The Chinese sovereign wealth fund (which, following convention I will call the CIC) is expected to be approved later this month or early October, before the October 15 meeting of the 17th National People’s Congress.  Much of its expected structure, however, is known and it has already made one very big and visible investment, the $3 billion it invested in the Blackstone Group IPO, which value began falling almost as soon as the deal was launched.  As of last week the market value of the investment had declined by $600 million, causing a great deal of complaints and criticism in China, not all of it rational.  
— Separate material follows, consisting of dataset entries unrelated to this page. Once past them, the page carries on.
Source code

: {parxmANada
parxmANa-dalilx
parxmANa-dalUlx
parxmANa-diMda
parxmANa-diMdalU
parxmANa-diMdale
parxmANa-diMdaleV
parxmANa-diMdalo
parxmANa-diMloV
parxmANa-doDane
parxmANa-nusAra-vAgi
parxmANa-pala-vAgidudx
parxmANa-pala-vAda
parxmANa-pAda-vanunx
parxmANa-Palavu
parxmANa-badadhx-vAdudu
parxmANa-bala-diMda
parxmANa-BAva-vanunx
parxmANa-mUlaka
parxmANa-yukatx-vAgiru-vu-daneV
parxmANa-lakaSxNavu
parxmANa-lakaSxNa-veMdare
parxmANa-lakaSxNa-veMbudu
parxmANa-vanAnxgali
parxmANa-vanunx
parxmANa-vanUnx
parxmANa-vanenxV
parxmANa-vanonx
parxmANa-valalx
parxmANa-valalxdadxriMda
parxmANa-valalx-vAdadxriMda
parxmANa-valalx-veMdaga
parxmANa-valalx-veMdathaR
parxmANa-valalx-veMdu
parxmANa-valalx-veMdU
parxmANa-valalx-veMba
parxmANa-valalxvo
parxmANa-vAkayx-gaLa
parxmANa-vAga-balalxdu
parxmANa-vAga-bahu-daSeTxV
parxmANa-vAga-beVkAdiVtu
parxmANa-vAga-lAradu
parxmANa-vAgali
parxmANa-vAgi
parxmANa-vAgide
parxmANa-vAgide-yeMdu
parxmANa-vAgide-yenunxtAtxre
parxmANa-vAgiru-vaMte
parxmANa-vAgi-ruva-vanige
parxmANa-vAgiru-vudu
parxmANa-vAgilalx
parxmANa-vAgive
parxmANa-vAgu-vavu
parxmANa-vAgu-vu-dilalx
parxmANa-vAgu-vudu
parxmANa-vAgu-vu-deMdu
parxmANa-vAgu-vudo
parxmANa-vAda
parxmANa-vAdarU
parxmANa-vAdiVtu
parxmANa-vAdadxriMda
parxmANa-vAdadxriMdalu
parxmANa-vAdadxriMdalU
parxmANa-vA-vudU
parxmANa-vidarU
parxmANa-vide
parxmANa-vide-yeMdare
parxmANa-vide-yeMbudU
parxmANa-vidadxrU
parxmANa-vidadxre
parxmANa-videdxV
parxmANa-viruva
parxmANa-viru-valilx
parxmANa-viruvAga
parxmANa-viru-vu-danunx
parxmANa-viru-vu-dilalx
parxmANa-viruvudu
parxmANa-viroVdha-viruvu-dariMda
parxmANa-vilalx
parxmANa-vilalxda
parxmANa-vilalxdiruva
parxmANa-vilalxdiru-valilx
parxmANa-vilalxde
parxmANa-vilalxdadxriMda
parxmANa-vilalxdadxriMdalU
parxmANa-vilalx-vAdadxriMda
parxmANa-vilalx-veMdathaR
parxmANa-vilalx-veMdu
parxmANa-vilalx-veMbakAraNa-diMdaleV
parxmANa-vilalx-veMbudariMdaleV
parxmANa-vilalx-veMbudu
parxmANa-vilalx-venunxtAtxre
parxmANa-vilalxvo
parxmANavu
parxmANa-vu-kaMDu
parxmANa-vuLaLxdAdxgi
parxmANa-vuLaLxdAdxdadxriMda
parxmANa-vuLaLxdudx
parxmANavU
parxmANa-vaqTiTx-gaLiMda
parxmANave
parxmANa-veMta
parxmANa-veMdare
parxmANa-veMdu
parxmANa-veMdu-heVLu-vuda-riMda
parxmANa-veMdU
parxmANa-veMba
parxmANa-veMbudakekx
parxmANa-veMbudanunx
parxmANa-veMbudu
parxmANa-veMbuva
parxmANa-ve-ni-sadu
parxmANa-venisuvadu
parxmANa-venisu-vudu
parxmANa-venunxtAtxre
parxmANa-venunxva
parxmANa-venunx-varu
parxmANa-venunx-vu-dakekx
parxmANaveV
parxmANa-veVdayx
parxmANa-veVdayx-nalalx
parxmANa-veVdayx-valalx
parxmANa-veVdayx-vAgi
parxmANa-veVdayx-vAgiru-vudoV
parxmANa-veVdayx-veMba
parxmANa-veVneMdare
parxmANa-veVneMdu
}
The CIC has already been approved to purchase $200 billion from China’s central bank, the People’s Bank of China (PBoC).  The purchase will be funded by a RMB 1.55 trillion bond offering by the Ministry of Finance (MoF) with maturities of ten years or more.  Already about one-third of the money (RMB600 billion) has been raised, with all of the rest expected to come before the end of the year.  Given that China is accumulating reserves at the rate of $100-120 billion a quarter, it is probably safe to assume that if it is perceived as being successful (from the point of view of domestic political considerations, not investment performance) a lot more money will eventually be transferred into the CIC.

One bit of good news is that the PBoC plans to use these MoF bonds as part of its open market operations to control the expansion of the domestic money supply.  This is good news to me because I think the use of central bank bills, which is what the PBoC mainly has used in its ineffective sterilization attempts, has been pretty much a waste of time.  They are too similar to money and way too liquid to have much impact in draining China’s ocean of liquidity.  The less liquid MoF bonds should do a better job.  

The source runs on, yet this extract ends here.